(Plain-text document sources)
────────────────────────────────────────

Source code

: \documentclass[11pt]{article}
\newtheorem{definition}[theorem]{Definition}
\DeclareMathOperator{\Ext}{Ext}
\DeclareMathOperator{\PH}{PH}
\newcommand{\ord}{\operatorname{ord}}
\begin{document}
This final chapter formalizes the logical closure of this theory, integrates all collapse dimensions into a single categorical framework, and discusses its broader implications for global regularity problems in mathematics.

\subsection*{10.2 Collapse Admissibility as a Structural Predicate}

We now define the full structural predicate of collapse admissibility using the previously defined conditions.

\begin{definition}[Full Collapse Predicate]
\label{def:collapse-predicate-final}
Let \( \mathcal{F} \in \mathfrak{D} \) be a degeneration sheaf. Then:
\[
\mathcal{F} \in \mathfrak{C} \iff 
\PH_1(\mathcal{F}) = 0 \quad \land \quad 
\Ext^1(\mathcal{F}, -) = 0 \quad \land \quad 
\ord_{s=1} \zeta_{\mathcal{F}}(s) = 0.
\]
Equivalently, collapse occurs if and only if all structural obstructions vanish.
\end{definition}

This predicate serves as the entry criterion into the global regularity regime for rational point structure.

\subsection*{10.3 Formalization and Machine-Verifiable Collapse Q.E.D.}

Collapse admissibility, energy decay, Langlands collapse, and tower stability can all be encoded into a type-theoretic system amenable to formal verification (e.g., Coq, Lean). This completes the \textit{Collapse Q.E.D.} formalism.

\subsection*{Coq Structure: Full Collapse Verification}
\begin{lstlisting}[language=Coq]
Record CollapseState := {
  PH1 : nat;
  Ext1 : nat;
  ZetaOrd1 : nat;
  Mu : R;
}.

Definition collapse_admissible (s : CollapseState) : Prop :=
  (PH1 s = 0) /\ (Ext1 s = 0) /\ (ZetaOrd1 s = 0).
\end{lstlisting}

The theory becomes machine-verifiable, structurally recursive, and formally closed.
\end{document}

────────────────────────────────────────

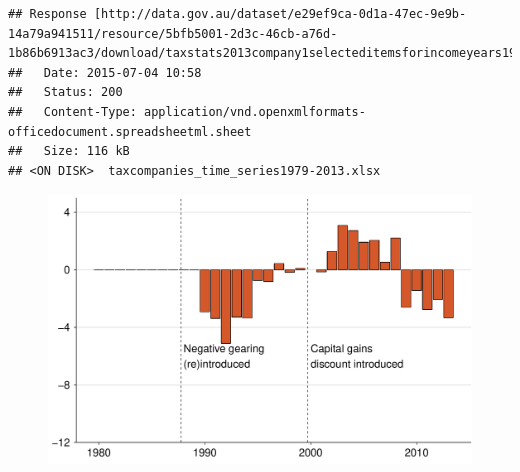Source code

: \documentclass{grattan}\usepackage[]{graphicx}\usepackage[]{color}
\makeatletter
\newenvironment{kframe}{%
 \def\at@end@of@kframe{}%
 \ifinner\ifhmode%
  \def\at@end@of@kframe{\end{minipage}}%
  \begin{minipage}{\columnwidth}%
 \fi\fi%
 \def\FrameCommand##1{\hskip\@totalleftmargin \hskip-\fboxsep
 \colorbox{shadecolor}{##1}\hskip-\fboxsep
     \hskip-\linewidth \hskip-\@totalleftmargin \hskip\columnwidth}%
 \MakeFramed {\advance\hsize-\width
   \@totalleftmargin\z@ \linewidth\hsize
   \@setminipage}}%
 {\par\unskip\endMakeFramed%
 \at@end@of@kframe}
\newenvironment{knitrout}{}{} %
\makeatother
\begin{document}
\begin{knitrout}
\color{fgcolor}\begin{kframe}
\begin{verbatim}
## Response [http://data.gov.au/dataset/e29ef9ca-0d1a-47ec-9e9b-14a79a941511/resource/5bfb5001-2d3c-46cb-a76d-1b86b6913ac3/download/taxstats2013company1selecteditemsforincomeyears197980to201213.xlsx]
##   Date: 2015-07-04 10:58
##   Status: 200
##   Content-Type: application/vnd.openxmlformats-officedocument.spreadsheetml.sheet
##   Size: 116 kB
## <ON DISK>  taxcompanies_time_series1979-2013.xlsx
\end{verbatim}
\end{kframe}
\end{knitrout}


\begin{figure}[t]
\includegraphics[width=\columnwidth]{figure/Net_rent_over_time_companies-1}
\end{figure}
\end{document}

────────────────────────────────────────

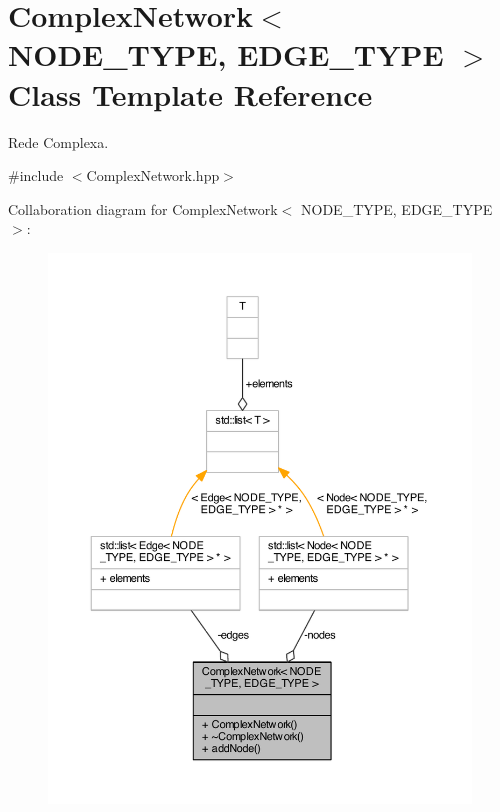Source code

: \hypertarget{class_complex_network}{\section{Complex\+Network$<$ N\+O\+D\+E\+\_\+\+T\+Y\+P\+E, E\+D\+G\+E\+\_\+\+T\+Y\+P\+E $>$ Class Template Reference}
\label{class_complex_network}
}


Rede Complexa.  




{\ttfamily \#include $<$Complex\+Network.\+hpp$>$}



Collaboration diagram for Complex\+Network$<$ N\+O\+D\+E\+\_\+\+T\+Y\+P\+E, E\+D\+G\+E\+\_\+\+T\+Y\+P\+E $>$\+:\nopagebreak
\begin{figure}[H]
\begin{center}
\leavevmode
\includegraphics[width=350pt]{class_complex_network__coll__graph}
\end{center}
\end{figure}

────────────────────────────────────────

• Task item: Copy each line in the entries above where "columnwidth" turns up.

• Answer box:
  \begin{minipage}{\columnwidth}%
     \hskip-\linewidth \hskip-\@totalleftmargin \hskip\columnwidth}%
\includegraphics[width=\columnwidth]{figure/Net_rent_over_time_companies-1}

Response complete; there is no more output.